The NFTrojan Horse: Collectibles as Blockchain Diplomats

The NFTrojan Horse

An underexplored feature of NFTs is that they can create a means by which the merits of blockchain technology can be perceived by organisations which may be otherwise reluctant to commit more consequential procedures to an unproven technology. The rates at which new technologies are adopted have long been studied through diffusion of innovation theory. This seeks to analyse the forces at play which influence members of a social system in the adoption of new innovations, and to identify ways of speeding this process. 

The American sociologist Everett M Rogers postulated that “most of the variance in the rate of adoption of innovations from 49 to 87 percent, is explained by five attributes: relative advantage, compatibility, complexity, trialability, and observability.” For many, the perceived complexity of blockchain technology, which in turn damages the perception of compatibility and trialability, and ultimately results in an environment where the benefits of the technology are not sufficiently observable to inspire confidence in would-be adopters. So, then how do we achieve concept penetration and build trust within new communities? With NFT-based projects, we can establish transferable use cases and assure functionality with low-risk projects.

The Music Industry and Blockchain Solutions

If we take the music industry as an example, we can focus in on an area where the integration of blockchain technology could significantly streamline and augment current activities. For our purposes here, we will look at gigs, and the royalties generated from these performances.
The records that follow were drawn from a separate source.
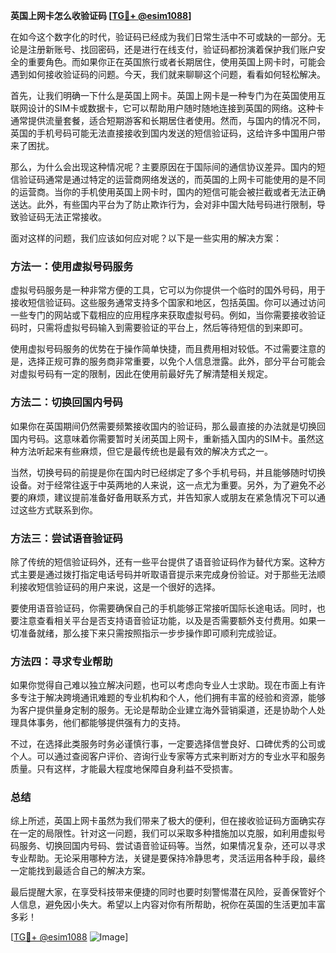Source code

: **英国上网卡怎么收验证码 [[TG💪+ @esim1088](https://t.me/s/esim1088)]**

在如今这个数字化的时代，验证码已经成为我们日常生活中不可或缺的一部分。无论是注册新账号、找回密码，还是进行在线支付，验证码都扮演着保护我们账户安全的重要角色。而如果你正在英国旅行或者长期居住，使用英国上网卡时，可能会遇到如何接收验证码的问题。今天，我们就来聊聊这个问题，看看如何轻松解决。

首先，让我们明确一下什么是英国上网卡。英国上网卡是一种专门为在英国使用互联网设计的SIM卡或数据卡，它可以帮助用户随时随地连接到英国的网络。这种卡通常提供流量套餐，适合短期游客和长期居住者使用。然而，与国内的情况不同，英国的手机号码可能无法直接接收到国内发送的短信验证码，这给许多中国用户带来了困扰。

那么，为什么会出现这种情况呢？主要原因在于国际间的通信协议差异。国内的短信验证码通常是通过特定的运营商网络发送的，而英国的上网卡可能使用的是不同的运营商。当你的手机使用英国上网卡时，国内的短信可能会被拦截或者无法正确送达。此外，有些国内平台为了防止欺诈行为，会对非中国大陆号码进行限制，导致验证码无法正常接收。

面对这样的问题，我们应该如何应对呢？以下是一些实用的解决方案：

### 方法一：使用虚拟号码服务

虚拟号码服务是一种非常方便的工具，它可以为你提供一个临时的国外号码，用于接收短信验证码。这些服务通常支持多个国家和地区，包括英国。你可以通过访问一些专门的网站或下载相应的应用程序来获取虚拟号码。例如，当你需要接收验证码时，只需将虚拟号码输入到需要验证的平台上，然后等待短信的到来即可。

使用虚拟号码服务的优势在于操作简单快捷，而且费用相对较低。不过需要注意的是，选择正规可靠的服务商非常重要，以免个人信息泄露。此外，部分平台可能会对虚拟号码有一定的限制，因此在使用前最好先了解清楚相关规定。

### 方法二：切换回国内号码

如果你在英国期间仍然需要频繁接收国内的验证码，那么最直接的办法就是切换回国内号码。这意味着你需要暂时关闭英国上网卡，重新插入国内的SIM卡。虽然这种方法听起来有些麻烦，但它是最传统也是最有效的解决方式之一。

当然，切换号码的前提是你在国内时已经绑定了多个手机号码，并且能够随时切换设备。对于经常往返于中英两地的人来说，这一点尤为重要。另外，为了避免不必要的麻烦，建议提前准备好备用联系方式，并告知家人或朋友在紧急情况下可以通过这些方式联系到你。

### 方法三：尝试语音验证码

除了传统的短信验证码外，还有一些平台提供了语音验证码作为替代方案。这种方式主要是通过拨打指定电话号码并听取语音提示来完成身份验证。对于那些无法顺利接收短信验证码的用户来说，这是一个很好的选择。

要使用语音验证码，你需要确保自己的手机能够正常接听国际长途电话。同时，也要注意查看相关平台是否支持语音验证功能，以及是否需要额外支付费用。如果一切准备就绪，那么接下来只需按照指示一步步操作即可顺利完成验证。

### 方法四：寻求专业帮助

如果你觉得自己难以独立解决问题，也可以考虑向专业人士求助。现在市面上有许多专注于解决跨境通讯难题的专业机构和个人，他们拥有丰富的经验和资源，能够为客户提供量身定制的服务。无论是帮助企业建立海外营销渠道，还是协助个人处理具体事务，他们都能够提供强有力的支持。

不过，在选择此类服务时务必谨慎行事，一定要选择信誉良好、口碑优秀的公司或个人。可以通过查阅客户评价、咨询行业专家等方式来判断对方的专业水平和服务质量。只有这样，才能最大程度地保障自身利益不受损害。

### 总结

综上所述，英国上网卡虽然为我们带来了极大的便利，但在接收验证码方面确实存在一定的局限性。针对这一问题，我们可以采取多种措施加以克服，如利用虚拟号码服务、切换回国内号码、尝试语音验证码等。当然，如果情况复杂，还可以寻求专业帮助。无论采用哪种方法，关键是要保持冷静思考，灵活运用各种手段，最终一定能找到最适合自己的解决方案。

最后提醒大家，在享受科技带来便捷的同时也要时刻警惕潜在风险，妥善保管好个人信息，避免因小失大。希望以上内容对你有所帮助，祝你在英国的生活更加丰富多彩！

[[TG💪+ @esim1088](https://t.me/s/esim1088) ![Image](https://i.postimg.cc/4NQfJmqS/Snipaste-2025-05-13-00-14-12.png)]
If we then take this sector of the industry, and try to imagine a blockchain based project related to it which doesn’t directly affect the current way things operate, we can display compatibility, trialability, and observability of the technology with minimal risk to the prospective adopter.

In Europe alone, 28 collection societies collect royalties for public performance rights and mechanical recordings in 28 different markets. This means that each individual society must manage a large array of relationships, overcoming a diverse variety of problems ranging from interacting with unfamiliar databases and software, to simple interpersonal difficulties. 

A significant stumbling block for artists and collections agencies stems from royalties generated from live performances of copyrighted works, and is founded on the difficulty of establishing trust between members and agencies, and consequently establishing the veracity of claims of performances. As it stands, members must log their performances with a collections agency, and then these performances must go through a review process before being verified.

Augmenting this process with the incorporation of blockchain technology could greatly increase its efficiency, eliminating the review process completely, and would make it impossible for fraudulent claims to be logged. This would protect musicians who are logging honest claims, and make the process by which they are paid for their work much swifter and less complicated.

For instance, a smart contract could be used to ascertain whether or not a gig actually happened. A smart contract is a computer protocol intended to digitally verify the performance of a contract. In this case, the parties involved – the organisation responsible for the venue in which a gig was performed, and the artist who performed the gig – must both agree that the gig happened. This would fulfill the contract, and this fulfilment would be safely recorded without the need for external validation from a third party.  Of course, this would represent a huge change in procedure, and collection agencies would be understandably cautious about committing to an unproven – to them – technology.

An Alternative Approach to Building Trust

Let us then imagine an NFT issued upon attendance of an event. This creates a parallel system operating in the same field as royalty generation and collection, and dependent on the confirmation of the occurrence of the same events, but which does not interfere with the collection agency’s traditional operations. For this to be successful, it requires that the fact that the event has taken place must be confirmed, and for an individual’s attendance at the event be similarly verified. This can be easily accomplished via the methods stated above.

This provides fans with a chance to display their loyalty, and artists could then offer rewards based on the accumulation of a certain amount of collectibles. Fans could be offered exclusive music or artwork downloads, alternative versions of songs, or even meet and greets with the artist, based on a tiered system of concert attendance or merchandise purchase, with each transaction being represented by the possession of a collectible. As the collectible would be issued on blockchain technology, the complete transparency and immutability of the ownership record would reward legitimate interaction only, and prevent the system being exploited.

For the collection agency or artist, we have then proven the applicability of blockchain technology to the betterment of their current operations, while simultaneously creating a new incentive for event attendance, and a new avenue via which to engage with consumers.

This is just one example, but I believe with a little application of creativity, the concept can be transferred to other areas of industry, with NFTs creating opportunities to allay the concerns of hesitant adopters of new technologies, and ameliorate the historically slow rate of acceptance of new innovations.